Fascinated, she watched the fishmonger’s knife severing the head of the fish, then discarding it, gaping with astonishment, among the blue veins of the counter. The knife scraped the slimy scales from the green and brown body covered with black freckles. She thought of the red neon sign in Otto’s window. She had always hated fish. Outside she could hear the hollow thumping sound of a cutter’s motor and the cars driving ashore from the little ferry with varnished wooden rails. She had leaned her cheek against them so as to feel the vibrations through the hull as she saw the fishing village disappear behind the fan of wake, as if they were sailing far away and never coming back. She’s shot up all right, said the fishmonger, smiling knowingly. He said that every summer. His short nails were bloody at the roots.
They cycled through the plantation as usual. Lucca rode behind her mother on Giorgio’s old bicycle. The plastic bag of fish dangled from the rusty handlebars, it kept almost sticking between the spokes of the front wheel. Else was still slim, but each summer the veins behind her knees stood out more, and her hair had gradually turned completely grey. You could hear the distant roar of the sea behind the rows of dark pine trees. The house, built of tarred planks, was the last one on a path with wooden fences around the small gardens of fir and birch. The sun only reached down for a few hours in late afternoon. For the rest of the day their garden was a shadowy morass of tree trunks, tall grass and raspberry bushes completely hid the stone wall dividing the garden from the woods.
The sun shone almost vertically on the planking wall. They lay in deck chairs, the smell of tar blended with the fusty odour from the damp-stained canvas. There was no telephone in the house, Otto would not be able to call even if he guessed where she was. Else lay with closed eyes, arms outstretched so the sun could shine on their paler undersides. The skin in the low neck of her dress was lobster-red and swollen, with deep lines between her flabby breasts. She did not talk much, perhaps she wanted to seem considerate, it was understandable for Lucca to be quiet. Although she should be glad it had happened now and not later, as Else had said when she met her off the ferry. Imagine if they had actually had a child! Lucca thought of Miriam, dreaming of having her own little baby.

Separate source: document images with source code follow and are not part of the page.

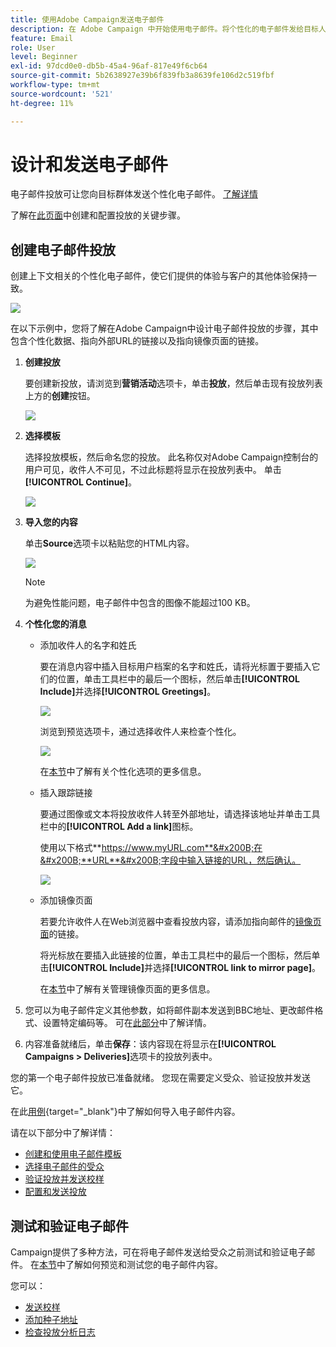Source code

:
 ```yaml
---
title: 使用Adobe Campaign发送电子邮件
description: 在 Adobe Campaign 中开始使用电子邮件。将个性化的电子邮件发给目标人群。
feature: Email
role: User
level: Beginner
exl-id: 97dcd0e0-db5b-45a4-96af-817e49f6cb64
source-git-commit: 5b2638927e39b6f839fb3a8639fe106d2c519fbf
workflow-type: tm+mt
source-wordcount: '521'
ht-degree: 11%

---
```


# 设计和发送电子邮件

电子邮件投放可让您向目标群体发送个性化电子邮件。 [了解详情](../send/send.md)

了解在[此页面](../start/create-message.md)中创建和配置投放的关键步骤。

## 创建电子邮件投放

创建上下文相关的个性化电子邮件，使它们提供的体验与客户的其他体验保持一致。

![](assets/new-email-content.png)


在以下示例中，您将了解在Adobe Campaign中设计电子邮件投放的步骤，其中包含个性化数据、指向外部URL的链接以及指向镜像页面的链接。

1. **创建投放**

   要创建新投放，请浏览到&#x200B;**营销活动**&#x200B;选项卡，单击&#x200B;**投放**，然后单击现有投放列表上方的&#x200B;**创建**&#x200B;按钮。

   ![](assets/delivery_step_1.png)

1. **选择模板**

   选择投放模板，然后命名您的投放。 此名称仅对Adobe Campaign控制台的用户可见，收件人不可见，不过此标题将显示在投放列表中。 单击 **[!UICONTROL Continue]**。

   ![](assets/dce_delivery_model.png)

1. **导入您的内容**

   单击&#x200B;**Source**&#x200B;选项卡以粘贴您的HTML内容。

   ![](assets/paste-content.png)

   >[!NOTE]
   >
   >为避免性能问题，电子邮件中包含的图像不能超过100 KB。

1. **个性化您的消息**

   * 添加收件人的名字和姓氏

     要在消息内容中插入目标用户档案的名字和姓氏，请将光标置于要插入它们的位置，单击工具栏中的最后一个图标，然后单击&#x200B;**[!UICONTROL Include]**&#x200B;并选择&#x200B;**[!UICONTROL Greetings]**。

     ![](assets/include-greetings.png)

     浏览到预览选项卡，通过选择收件人来检查个性化。

     ![](assets/perso-check.png)

     在[本节](personalize.md)中了解有关个性化选项的更多信息。

   * 插入跟踪链接

     要通过图像或文本将投放收件人转至外部地址，请选择该地址并单击工具栏中的&#x200B;**[!UICONTROL Add a link]**&#x200B;图标。

     使用以下格式&#x200B;**https://www.myURL.com**&#x200B;在&#x200B;**URL**&#x200B;字段中输入链接的URL，然后确认。

     ![](assets/add-a-link.png)

   * 添加镜像页面

     若要允许收件人在Web浏览器中查看投放内容，请添加指向邮件的[镜像页面](mirror-page.md)的链接。

     将光标放在要插入此链接的位置，单击工具栏中的最后一个图标，然后单击&#x200B;**[!UICONTROL Include]**&#x200B;并选择&#x200B;**[!UICONTROL link to mirror page]**。

     在[本节](mirror-page.md#link-to-mirror-page)中了解有关管理镜像页面的更多信息。

1. 您可以为电子邮件定义其他参数，如将邮件副本发送到BBC地址、更改邮件格式、设置特定编码等。 可在[此部分](email-parameters.md)中了解详情。

1. 内容准备就绪后，单击&#x200B;**保存**：该内容现在将显示在&#x200B;**[!UICONTROL Campaigns > Deliveries]**&#x200B;选项卡的投放列表中。

您的第一个电子邮件投放已准备就绪。 您现在需要定义受众、验证投放并发送它。

在此[用例](https://experienceleague.adobe.com/docs/campaign/automation/workflows/use-cases/deliveries/load-delivery-content.html){target="_blank"}中了解如何导入电子邮件内容。

请在以下部分中了解详情：

<!--[Design an email in Campaign]-->
* [创建和使用电子邮件模板](../send/create-templates.md)
* [选择电子邮件的受众](../audiences/gs-audiences.md)
* [验证投放并发送校样](preview-and-proof.md)
* [配置和发送投放](configure-and-send.md)

## 测试和验证电子邮件

Campaign提供了多种方法，可在将电子邮件发送给受众之前测试和验证电子邮件。 在[本节](../send/preview-and-proof.md)中了解如何预览和测试您的电子邮件内容。

您可以：

* [发送校样](preview-and-proof.md)
* [添加种子地址](../audiences/test-profiles.md)
* [检查投放分析日志](delivery-analysis.md)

She had called Miriam after Otto had left. Suddenly everything seemed very clear, and half an hour later she had finished packing her clothes and other things. It all went into two suitcases and four plastic bags, that was all she had contributed to Otto’s life. She waited down on the corner to hail a taxi. A prostitute stood smoking, a little round-shouldered as if cold. She held the cigarette away from her body and bent first one leg in tight jeans, then the other. Lucca greeted her, they passed one another every day. Hey, was she off travelling? You could say that. Where? She didn’t know yet. The prostitute nodded sympathetically. She knew all about that.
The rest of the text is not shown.